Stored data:
■ ■ ■ ■ ■
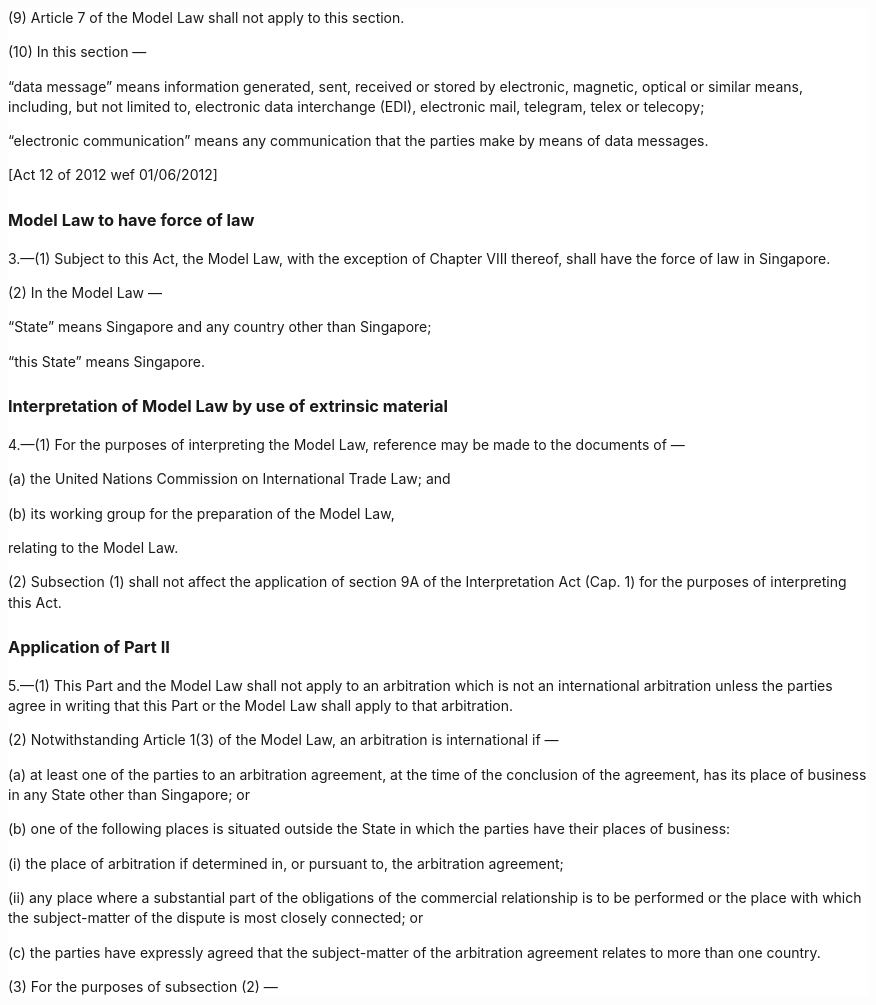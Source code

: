 (9) Article 7 of the Model Law shall not apply to this section.

(10) In this section —

“data message” means information generated, sent, received or stored by electronic, magnetic, optical or similar means, including, but not limited to, electronic data interchange (EDI), electronic mail, telegram, telex or telecopy;

“electronic communication” means any communication that the parties make by means of data messages.

[Act 12 of 2012 wef 01/06/2012]

### Model Law to have force of law

3\.—(1) Subject to this Act, the Model Law, with the exception of Chapter VIII thereof, shall have the force of law in Singapore.

(2) In the Model Law —

“State” means Singapore and any country other than Singapore;

“this State” means Singapore.

### Interpretation of Model Law by use of extrinsic material

4\.—(1) For the purposes of interpreting the Model Law, reference may be made to the documents of —

(a) the United Nations Commission on International Trade Law; and

(b) its working group for the preparation of the Model Law,

relating to the Model Law.

(2) Subsection (1) shall not affect the application of section 9A of the Interpretation Act (Cap. 1) for the purposes of interpreting this Act.

### Application of Part II

5\.—(1) This Part and the Model Law shall not apply to an arbitration which is not an international arbitration unless the parties agree in writing that this Part or the Model Law shall apply to that arbitration.

(2) Notwithstanding Article 1(3) of the Model Law, an arbitration is international if —

(a) at least one of the parties to an arbitration agreement, at the time of the conclusion of the agreement, has its place of business in any State other than Singapore; or

(b) one of the following places is situated outside the State in which the parties have their places of business:

(i) the place of arbitration if determined in, or pursuant to, the arbitration agreement;

(ii) any place where a substantial part of the obligations of the commercial relationship is to be performed or the place with which the subject-matter of the dispute is most closely connected; or

(c) the parties have expressly agreed that the subject-matter of the arbitration agreement relates to more than one country.

(3) For the purposes of subsection (2) —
■ ■ ■ ■ ■
Once the pictures are set aside, copy the remaining text of every entry exactly.

SOLUTION BELOW:
Source code

: (9) Article 7 of the Model Law shall not apply to this section.

(10) In this section —

“data message” means information generated, sent, received or stored by electronic, magnetic, optical or similar means, including, but not limited to, electronic data interchange (EDI), electronic mail, telegram, telex or telecopy;

“electronic communication” means any communication that the parties make by means of data messages.

[Act 12 of 2012 wef 01/06/2012]

### Model Law to have force of law

3\.—(1) Subject to this Act, the Model Law, with the exception of Chapter VIII thereof, shall have the force of law in Singapore.

(2) In the Model Law —

“State” means Singapore and any country other than Singapore;

“this State” means Singapore.

### Interpretation of Model Law by use of extrinsic material

4\.—(1) For the purposes of interpreting the Model Law, reference may be made to the documents of —

(a) the United Nations Commission on International Trade Law; and

(b) its working group for the preparation of the Model Law,

relating to the Model Law.

(2) Subsection (1) shall not affect the application of section 9A of the Interpretation Act (Cap. 1) for the purposes of interpreting this Act.

### Application of Part II

5\.—(1) This Part and the Model Law shall not apply to an arbitration which is not an international arbitration unless the parties agree in writing that this Part or the Model Law shall apply to that arbitration.

(2) Notwithstanding Article 1(3) of the Model Law, an arbitration is international if —

(a) at least one of the parties to an arbitration agreement, at the time of the conclusion of the agreement, has its place of business in any State other than Singapore; or

(b) one of the following places is situated outside the State in which the parties have their places of business:

(i) the place of arbitration if determined in, or pursuant to, the arbitration agreement;

(ii) any place where a substantial part of the obligations of the commercial relationship is to be performed or the place with which the subject-matter of the dispute is most closely connected; or

(c) the parties have expressly agreed that the subject-matter of the arbitration agreement relates to more than one country.

(3) For the purposes of subsection (2) —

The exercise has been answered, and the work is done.